Celebration of screen lights up Queenscliff Town Hall

July 3, 2025 BY

The Queenscliff Film Festival returned to the township at the weekend with an uplifting program of five films exploring life, death and everything in between. Pictured is this year’s guest speaker, Australian actor Kat Stewart. Photos: ELLIE CLARINGBOLD

A NEAR full house packed the Queenscliff Town Hall last Friday for the opening of the township’s annual celebration of all things film and screen.

The Queenscliff Film Festival, which ran through the weekend, this year featured a program of “uplifting” films that covered what committee chair Rose Ott described as “life, death and everything in between”.

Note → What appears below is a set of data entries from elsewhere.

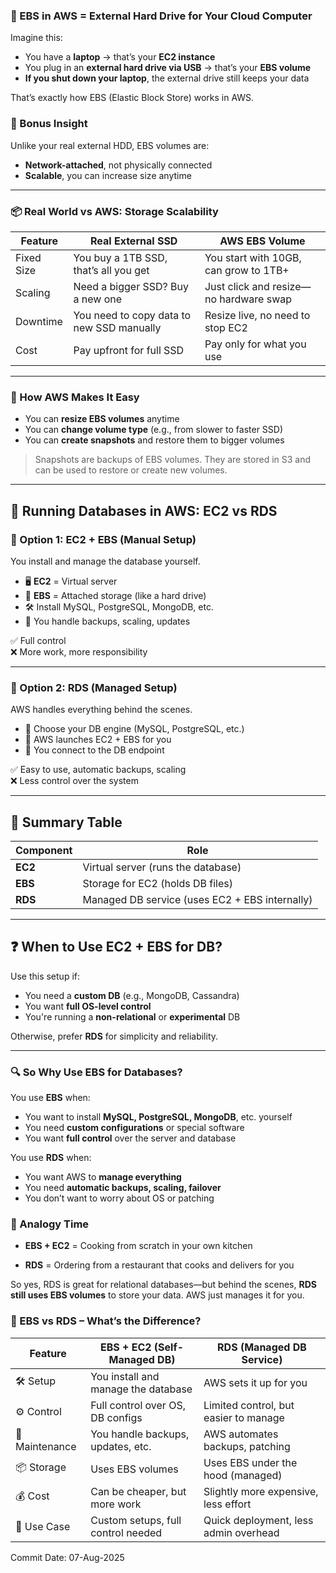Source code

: 


### 💽 EBS in AWS = External Hard Drive for Your Cloud Computer
Imagine this:

- You have a **laptop** → that’s your **EC2 instance**
- You plug in an **external hard drive via USB** → that’s your **EBS volume**
- **If you shut down your laptop**, the external drive still keeps your data

That’s exactly how EBS (Elastic Block Store) works in AWS.


### 🧠 Bonus Insight
Unlike your real external HDD, EBS volumes are:

- **Network-attached**, not physically connected
- **Scalable**, you can increase size anytime

---


### 📦 Real World vs AWS: Storage Scalability
|Feature	| Real External SSD	| AWS EBS Volume | 
|---|---|---|
| Fixed Size	| You buy a 1TB SSD, that’s all you get	| You start with 10GB, can grow to 1TB+ | 
| Scaling	| Need a bigger SSD? Buy a new one	| Just click and resize—no hardware swap | 
| Downtime	| You need to copy data to new SSD manually	| Resize live, no need to stop EC2 |
| Cost	| Pay upfront for full SSD	| Pay only for what you use | 


---


### 🔧 How AWS Makes It Easy
- You can **resize EBS volumes** anytime
- You can **change volume type** (e.g., from slower to faster SSD)
- You can **create snapshots** and restore them to bigger volumes

> Snapshots are backups of EBS volumes. They are stored in S3 and can be used to restore or create new volumes.

---



## 🧩 Running Databases in AWS: EC2 vs RDS

### 🔧 Option 1: EC2 + EBS (Manual Setup)

You install and manage the database yourself.

- 🖥️ **EC2** = Virtual server
- 💽 **EBS** = Attached storage (like a hard drive)
- 🛠️ Install MySQL, PostgreSQL, MongoDB, etc.
- 🔄 You handle backups, scaling, updates

✅ Full control  
❌ More work, more responsibility

---

### 🤖 Option 2: RDS (Managed Setup)

AWS handles everything behind the scenes.

- 🧠 Choose your DB engine (MySQL, PostgreSQL, etc.)
- 🚀 AWS launches EC2 + EBS for you
- 🔗 You connect to the DB endpoint

✅ Easy to use, automatic backups, scaling  
❌ Less control over the system

---

## 🧠 Summary Table

| Component | Role |
|-----------|------|
| **EC2**   | Virtual server (runs the database) |
| **EBS**   | Storage for EC2 (holds DB files) |
| **RDS**   | Managed DB service (uses EC2 + EBS internally) |

---

## ❓ When to Use EC2 + EBS for DB?

Use this setup if:
- You need a **custom DB** (e.g., MongoDB, Cassandra)
- You want **full OS-level control**
- You're running a **non-relational** or **experimental** DB

Otherwise, prefer **RDS** for simplicity and reliability.






---


### 🔍 So Why Use EBS for Databases?
You use **EBS** when:
- You want to install **MySQL, PostgreSQL, MongoDB**, etc. yourself
- You need **custom configurations** or special software
- You want **full control** over the server and database

You use **RDS** when:
- You want AWS to **manage everything**
- You need **automatic backups, scaling, failover**
- You don’t want to worry about OS or patching



### 🧁 Analogy Time
- **EBS + EC2** = Cooking from scratch in your own kitchen

- **RDS** = Ordering from a restaurant that cooks and delivers for you

So yes, RDS is great for relational databases—but behind the scenes, **RDS still uses EBS volumes** to store your data. AWS just manages it for you.



### 🧠 EBS vs RDS – What’s the Difference?
| Feature	| EBS + EC2 (Self-Managed DB)	| RDS (Managed DB Service) |
|---|---|---|
| 🛠️ Setup	| You install and manage the database	| AWS sets it up for you |
| ⚙️ Control	| Full control over OS, DB configs	|Limited control, but easier to manage | 
| 🔧 Maintenance	| You handle backups, updates, etc.	| AWS automates backups, patching | 
| 📦 Storage	| Uses EBS volumes	| Uses EBS under the hood (managed) | 
| 💰 Cost	| Can be cheaper, but more work	| Slightly more expensive, less effort |
|🧪 Use Case	| Custom setups, full control needed	| Quick deployment, less admin overhead |






Commit Date: 07-Aug-2025
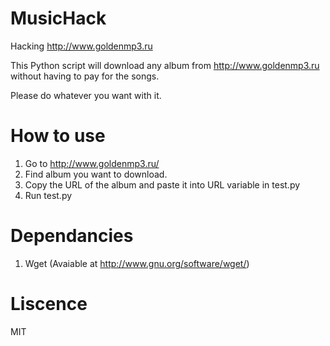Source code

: MusicHack
=========

Hacking http://www.goldenmp3.ru

This Python script will download any album from http://www.goldenmp3.ru without having to pay for the songs.

Please do whatever you want with it.


How to use
=========

1. Go to http://www.goldenmp3.ru/
2. Find album you want to download.
3. Copy the URL of the album and paste it into URL variable in test.py
4. Run test.py


Dependancies
=========

1. Wget (Avaiable at http://www.gnu.org/software/wget/)


Liscence
========

MIT

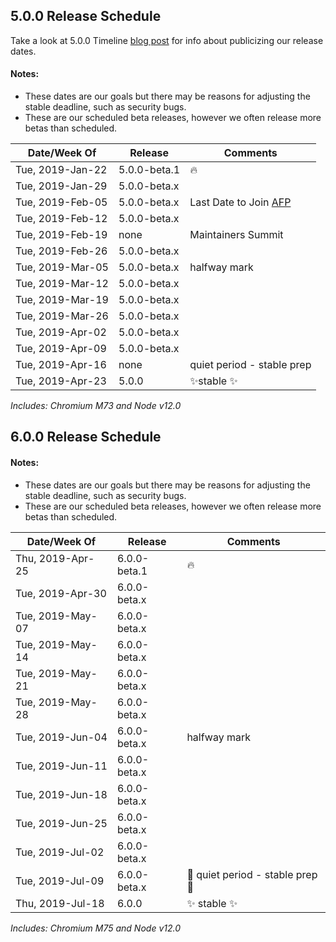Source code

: ## 5.0.0 Release Schedule
Take a look at 5.0.0 Timeline [blog post](https://electronjs.org/blog/electron-5-0-timeline) for info about publicizing our release dates.
#### Notes:
- These dates are our goals but there may be reasons for adjusting the stable deadline, such as security bugs.
- These are our scheduled beta releases, however we often release more betas than scheduled.

| Date/Week Of    | Release      | Comments       |
| --------------- | ------------ | -------------- |
| Tue, 2019-Jan-22 | 5.0.0-beta.1 |🔥 |
| Tue, 2019-Jan-29 | 5.0.0-beta.x ||
| Tue, 2019-Feb-05 | 5.0.0-beta.x |Last Date to Join [AFP](https://electronjs.org/blog/app-feedback-program)|
| Tue, 2019-Feb-12 | 5.0.0-beta.x ||
| Tue, 2019-Feb-19 | none | Maintainers Summit |
| Tue, 2019-Feb-26 | 5.0.0-beta.x ||
| Tue, 2019-Mar-05 | 5.0.0-beta.x | halfway mark |
| Tue, 2019-Mar-12 | 5.0.0-beta.x ||
| Tue, 2019-Mar-19 | 5.0.0-beta.x ||
| Tue, 2019-Mar-26 | 5.0.0-beta.x ||
| Tue, 2019-Apr-02 | 5.0.0-beta.x ||
| Tue, 2019-Apr-09 | 5.0.0-beta.x ||
| Tue, 2019-Apr-16 | none | quiet period - stable prep |
| Tue, 2019-Apr-23 | 5.0.0 |✨stable ✨|

*Includes: Chromium M73 and Node v12.0*

## 6.0.0 Release Schedule
#### Notes:
- These dates are our goals but there may be reasons for adjusting the stable deadline, such as security bugs.
- These are our scheduled beta releases, however we often release more betas than scheduled.

| Date/Week Of    | Release      | Comments       |
| --------------- | ------------ | -------------- |
| Thu, 2019-Apr-25 | 6.0.0-beta.1 | 🔥 |
| Tue, 2019-Apr-30 | 6.0.0-beta.x | |
| Tue, 2019-May-07 | 6.0.0-beta.x | |
| Tue, 2019-May-14 | 6.0.0-beta.x | |
| Tue, 2019-May-21 | 6.0.0-beta.x | |
| Tue, 2019-May-28 | 6.0.0-beta.x | |
| Tue, 2019-Jun-04 | 6.0.0-beta.x | halfway mark |
| Tue, 2019-Jun-11 | 6.0.0-beta.x | |
| Tue, 2019-Jun-18 | 6.0.0-beta.x | |
| Tue, 2019-Jun-25 | 6.0.0-beta.x | |
| Tue, 2019-Jul-02 | 6.0.0-beta.x | |
| Tue, 2019-Jul-09 | 6.0.0-beta.x | 🚧 quiet period - stable prep 🚧 |
| Thu, 2019-Jul-18 | 6.0.0 | ✨ stable ✨ |

*Includes: Chromium M75 and Node v12.0*
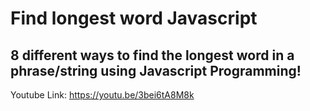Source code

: # Find longest word Javascript
## 8 different ways to find the longest word in a phrase/string using Javascript Programming!

Youtube Link: https://youtu.be/3bei6tA8M8k
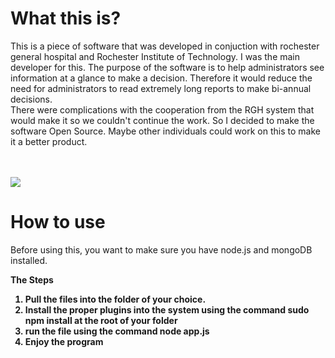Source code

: <h1>What this is?</h1>
<p>This is a piece of software that was developed in conjuction with rochester general hospital and Rochester Institute of Technology. I was the main developer for this. The purpose of the software is to help administrators see information at a glance to make a decision. Therefore it would reduce the need for administrators to read extremely long reports to make bi-annual decisions. </br> There were complications with the cooperation from the RGH system that would make it so we couldn't continue the work. So I decided to make the software Open Source. Maybe other individuals could work on this to make it a better product.</p>
</br></br>
<img src='http://i.imgur.com/zKEPiKj.png'>

<h1>How to use</h1>
<p>Before using this, you want to make sure you have  node.js and mongoDB installed.</p>

<strong>The Steps<strong>
<ol>
  <li>Pull the files into the folder of your choice.</li>
  <li>Install the proper plugins into the system using the command 
  <strong>sudo npm install</strong> 
  at the root of your folder </li>
  <li>run the file using the command <strong>node app.js</strong></li>
  <li>Enjoy the program</li>
</ol>
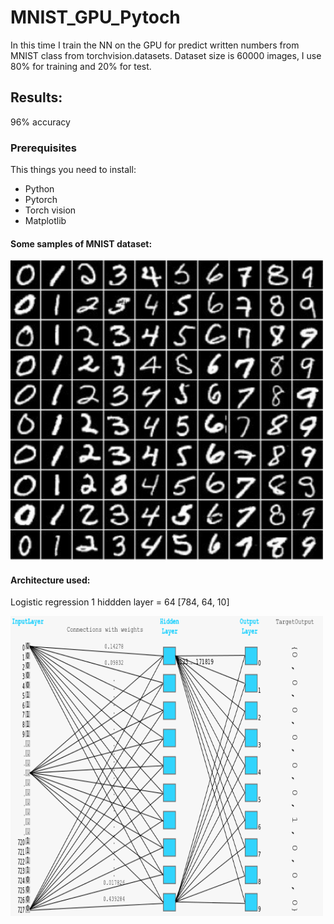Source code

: # MNIST_GPU_Pytoch
In this time I train the NN on the GPU for predict written numbers from MNIST class from torchvision.datasets. Dataset size is 60000 images, I use 80% for training and 20% for test.

## Results: 
96% accuracy

### Prerequisites

This things you need to install:
* Python
* Pytorch
* Torch vision
* Matplotlib

#### Some samples of MNIST dataset:

<div>
  <img src=Demo/mnist.PNG width="500" height="480" />
</div>
<div>  
</div>

#### Architecture used: 
Logistic regression
1 hiddden layer = 64
[784, 64, 10]

<div>  
  <img src=Demo/logistic.PNG width="500" height="480" />
</div>
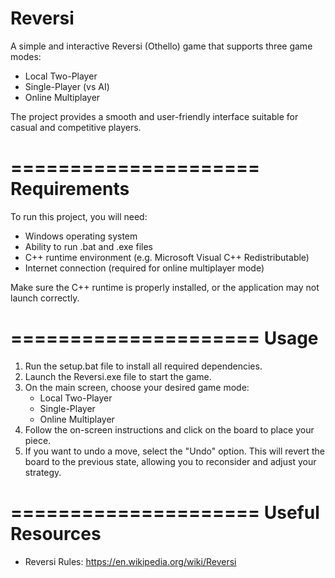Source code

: # Reversi

A simple and interactive Reversi (Othello) game that supports three game modes:
- Local Two-Player
- Single-Player (vs AI)
- Online Multiplayer

The project provides a smooth and user-friendly interface suitable for casual and competitive players.

=====================
Requirements
=====================

To run this project, you will need:
- Windows operating system
- Ability to run .bat and .exe files
- C++ runtime environment (e.g. Microsoft Visual C++ Redistributable)
- Internet connection (required for online multiplayer mode)

Make sure the C++ runtime is properly installed, or the application may not launch correctly.

=====================
Usage
=====================

1. Run the setup.bat file to install all required dependencies.
2. Launch the Reversi.exe file to start the game.
3. On the main screen, choose your desired game mode:
   - Local Two-Player
   - Single-Player
   - Online Multiplayer
4. Follow the on-screen instructions and click on the board to place your piece.
5. If you want to undo a move, select the "Undo" option. This will revert the board to the previous state, allowing you to reconsider and adjust your strategy.

=====================
Useful Resources
=====================

- Reversi Rules: https://en.wikipedia.org/wiki/Reversi

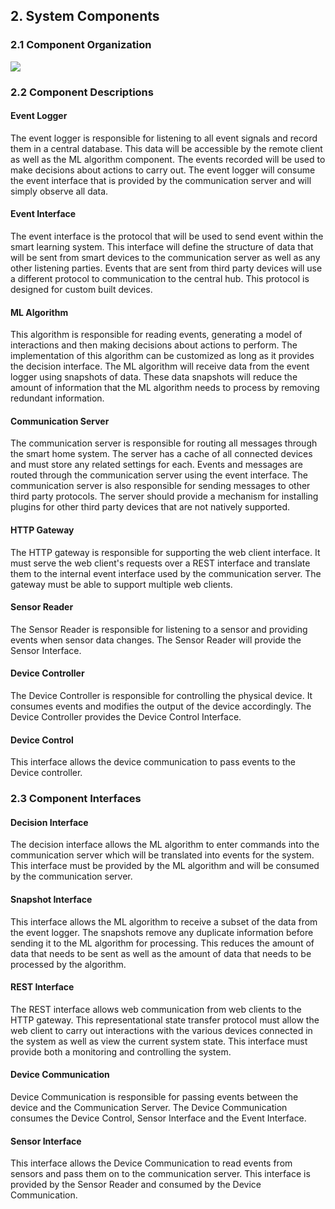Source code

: ## 2. System Components

### 2.1 Component Organization

![](./SystemComponents.png)

### 2.2 Component Descriptions

#### Event Logger

The event logger is responsible for listening to all event signals and record them in a central
database. This data will be accessible by the remote client as well as the ML algorithm component.
The events recorded will be used to make decisions about actions to carry out. The event logger
will consume the event interface that is provided by the communication server and will simply
observe all data.

#### Event Interface

The event interface is the protocol that will be used to send event within the smart learning
system. This interface will define the structure of data that will be sent from smart devices to
the communication server as well as any other listening parties. Events that are sent from third
party devices will use a different protocol to communication to the central hub. This protocol is
designed for custom built devices.

#### ML Algorithm

This algorithm is responsible for reading events, generating a model of interactions and then
making decisions about actions to perform. The implementation of this algorithm can be customized
as long as it provides the decision interface. The ML algorithm will receive data from the
event logger using snapshots of data. These data snapshots will reduce the amount of information
that the ML algorithm needs to process by removing redundant information.

#### Communication Server

The communication server is responsible for routing all messages through the smart home system.
The server has a cache of all connected devices and must store any related settings for each.
Events and messages are routed through the communication server using the event interface. The
communication server is also responsible for sending messages to other third party protocols.
The server should provide a mechanism for installing plugins for other third party devices that
are not natively supported.

#### HTTP Gateway

The HTTP gateway is responsible for supporting the web client interface. It must serve the web
client's requests over a REST interface and translate them to the internal event interface used
by the communication server. The gateway must be able to support multiple web clients.

#### Sensor Reader

The Sensor Reader is responsible for listening to a sensor and providing 
events when sensor data changes. The Sensor Reader will provide the Sensor Interface.

#### Device Controller

The Device Controller is responsible for controlling the physical device. It consumes events
and modifies the output of the device accordingly. The Device Controller provides the Device 
Control Interface.

#### Device Control

This interface allows the device communication to pass events to the Device controller.

### 2.3 Component Interfaces

#### Decision Interface

The decision interface allows the ML algorithm to enter commands into the communication server
which will be translated into events for the system. This interface must be provided by the ML
algorithm and will be consumed by the communication server.

#### Snapshot Interface

This interface allows the ML algorithm to receive a subset of the data from the event logger.
The snapshots remove any duplicate information before sending it to the ML algorithm for
processing. This reduces the amount of data that needs to be sent as well as the amount of data
that needs to be processed by the algorithm.

#### REST Interface

The REST interface allows web communication from web clients to the HTTP gateway. This
representational state transfer protocol must allow the web client to carry out interactions
with the various devices connected in the system as well as view the current system state. This
interface must provide both a monitoring and controlling the system.

#### Device Communication

Device Communication is responsible for passing events between the device and 
the Communication Server. The Device Communication consumes the Device Control, Sensor Interface
and the Event Interface.

#### Sensor Interface

This interface allows the Device Communication to read events from sensors and 
pass them on to the communication server. This interface is provided by the
Sensor Reader and consumed by the Device Communication.


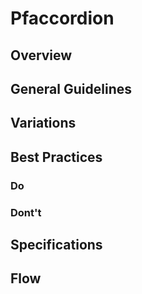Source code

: # Pfaccordion

## Overview

## General Guidelines

## Variations

## Best Practices

### Do

### Dont't

## Specifications

## Flow
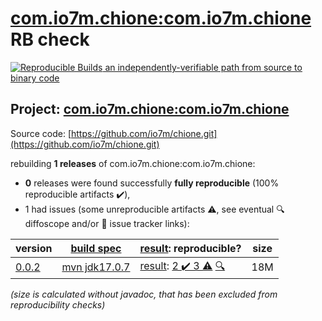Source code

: [com.io7m.chione:com.io7m.chione](https://central.sonatype.com/artifact/com.io7m.chione/com.io7m.chione/0.0.2/versions) RB check
=======

[![Reproducible Builds](https://reproducible-builds.org/images/logos/rb.svg) an independently-verifiable path from source to binary code](https://reproducible-builds.org/)

## Project: [com.io7m.chione:com.io7m.chione](https://central.sonatype.com/artifact/com.io7m.chione/com.io7m.chione/0.0.2/versions)

Source code: [https://github.com/io7m/chione.git](https://github.com/io7m/chione.git)

rebuilding **1 releases** of com.io7m.chione:com.io7m.chione:
- **0** releases were found successfully **fully reproducible** (100% reproducible artifacts :heavy_check_mark:),
- 1 had issues (some unreproducible artifacts :warning:, see eventual :mag: diffoscope and/or :memo: issue tracker links):

| version | [build spec](/BUILDSPEC.md) | [result](https://reproducible-builds.org/docs/jvm/): reproducible? | size |
| -- | --------- | ------ | -- |
| [0.0.2](https://central.sonatype.com/artifact/com.io7m.chione/com.io7m.chione/0.0.2/pom) | [mvn jdk17.0.7](com.io7m.chione-0.0.2.buildspec) | [result](com.io7m.chione-0.0.2.buildinfo): [2 :heavy_check_mark:  3 :warning:](com.io7m.chione-0.0.2.buildcompare) [:mag:](com.io7m.chione-0.0.2.diffoscope) | 18M |

<i>(size is calculated without javadoc, that has been excluded from reproducibility checks)</i>
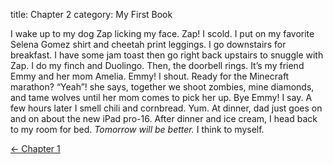 title: Chapter 2
category: My First Book

I wake up to my dog Zap licking my face. Zap! I scold. I put on my favorite Selena Gomez shirt and cheetah print leggings. I go downstairs for breakfast. I have some jam toast then go right back upstairs to snuggle with Zap. I do my finch and Duolingo. Then, the doorbell rings. It’s my friend Emmy and her mom Amelia. Emmy! I shout. Ready for the Minecraft marathon? “Yeah”! she says, together we shoot zombies, mine diamonds, and tame wolves until her mom comes to pick her up. Bye Emmy! I say. A few hours later I smell chili and cornbread. Yum. At dinner, dad just goes on and on about the new iPad pro-16. After dinner and ice cream, I head back to my room for bed. *Tomorrow will be better.* I think to myself. 

[&larr; Chapter 1][a]

[a]: {filename}chapter-1.md
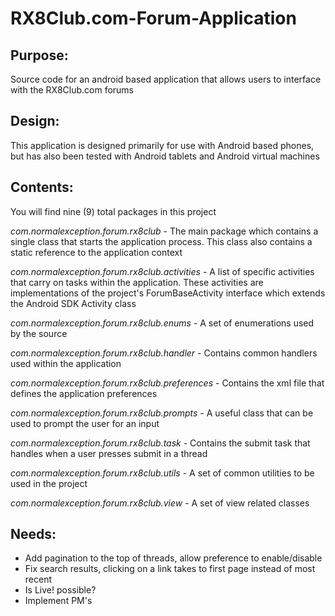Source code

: RX8Club.com-Forum-Application
=============================

Purpose:
-------------------------
Source code for an android based application that allows users to 
interface with the RX8Club.com forums

Design:
-------------------------
This application is designed primarily for use with Android based
phones, but has also been tested with Android tablets and Android
virtual machines

Contents:
-------------------------
You will find nine (9) total packages in this project

*com.normalexception.forum.rx8club* - The main package which contains 
a single class that starts the application process.  This class also
contains a static reference to the application context

*com.normalexception.forum.rx8club.activities* - A list of specific 
activities that carry on tasks within the application.  These activities
are implementations of the project's ForumBaseActivity interface which
extends the Android SDK Activity class

*com.normalexception.forum.rx8club.enums* - A set of enumerations used
by the source

*com.normalexception.forum.rx8club.handler* - Contains common handlers
used within the application

*com.normalexception.forum.rx8club.preferences* - Contains the xml file 
that defines the application preferences

*com.normalexception.forum.rx8club.prompts* - A useful class that can be
used to prompt the user for an input

*com.normalexception.forum.rx8club.task* - Contains the submit task that handles
when a user presses submit in a thread

*com.normalexception.forum.rx8club.utils* - A set of common utilities to be
used in the project

*com.normalexception.forum.rx8club.view* - A set of view related classes

Needs:
-------------------------
* Add pagination to the top of threads, allow preference to enable/disable
* Fix search results, clicking on a link takes to first page instead of most recent
* Is Live! possible?
* Implement PM's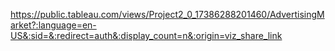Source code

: https://public.tableau.com/views/Project2_0_17386288201460/AdvertisingMarket?:language=en-US&:sid=&:redirect=auth&:display_count=n&:origin=viz_share_link
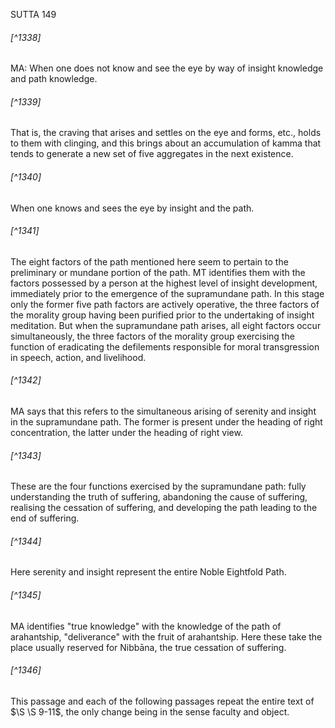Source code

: SUTTA 149

###### [^1338]
MA: When one does not know and see the eye by way of insight knowledge and path knowledge.

###### [^1339]
That is, the craving that arises and settles on the eye and forms, etc., holds to them with clinging, and this brings about an accumulation of kamma that tends to generate a new set of five aggregates in the next existence.

###### [^1340]
When one knows and sees the eye by insight and the path.

###### [^1341]
The eight factors of the path mentioned here seem to pertain to the preliminary or mundane portion of the path. MT identifies them with the factors possessed by a person at the highest level of insight development, immediately prior to the emergence of the supramundane path. In this stage only the former five path factors are actively operative, the three factors of the morality group having been purified prior to the undertaking of insight meditation. But when the supramundane path arises, all eight factors occur simultaneously, the three factors of the morality group exercising the function of eradicating the defilements responsible for moral transgression in speech, action, and livelihood.

###### [^1342]
MA says that this refers to the simultaneous arising of serenity and insight in the supramundane path. The former is present under the heading of right concentration, the latter under the heading of right view.

###### [^1343]
These are the four functions exercised by the supramundane path: fully understanding the truth of suffering, abandoning the cause of suffering, realising the cessation
of suffering, and developing the path leading to the end of suffering.

###### [^1344]
Here serenity and insight represent the entire Noble Eightfold Path.

###### [^1345]
MA identifies "true knowledge" with the knowledge of the path of arahantship, "deliverance" with the fruit of arahantship. Here these take the place usually reserved for Nibbāna, the true cessation of suffering.

###### [^1346]
This passage and each of the following passages repeat the entire text of $\S \S 9-11$, the only change being in the sense faculty and object.

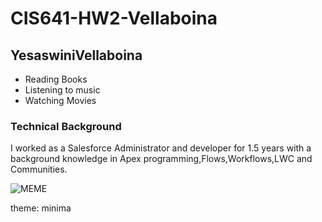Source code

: # CIS641-HW2-Vellaboina
## YesaswiniVellaboina
- Reading Books
- Listening to music
- Watching Movies
### Technical Background
I worked as a Salesforce Administrator and developer for 1.5 years with a background knowledge in Apex programming,Flows,Workflows,LWC and Communities.

![MEME](https://sayingimages.com/wp-content/uploads/funny-school-highlight-memes.jpg)

theme: minima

To mark the opening, the community gathered over wine and canapes to hear from the festival’s guest speaker, award-winning Australian actor Kat Stewart – known for her leading roles in productions such as Five Bedrooms, Offspring and Underbelly – in conversation with author and former actor Alisa Piper.

 

The duo discussed a broad range of topics from Bairnsdale, where Stewart grew up, to navigating the entertainment industry and finding the humanity in characters, particularly those who may at first appear unsympathetic.

 

The duo discussed a broad range of topics from Bairnsdale, where Stewart grew up, to navigating the entertainment industry and finding the humanity in characters, particularly those who may at first appear unsympathetic, before joining the audience in viewing a screening of My Melbourne.

The Indo-Australian film, in which Stewart also features, brought together emerging Indian filmmakers with local talent in Melbourne for an anthology of four stories tackling race, gender, sexuality and disability.

 

My Melbourne producer Mitu Bhowmick Lange attended the screening of the film last Friday, joining Kat Stewart and Alisa Piper on stage to chat about its powerful exploration of sexuality, disability, gender and race.

 

The weekend followed with screenings of My Favourite Cake – an Iranian film Ott said had a “big impact” on the festival’s organising committee, Spanish drama The Teacher Who Promised the Sea, Swedish documentary The Last Journey, and Thai box office sensation How to Make Millions Before Grandma Dies.

“We hope our audience always leaves enlightened by the films that we choose and appreciate the risks that some of the filmmakers take to bring us these wonderful films,” Ott said.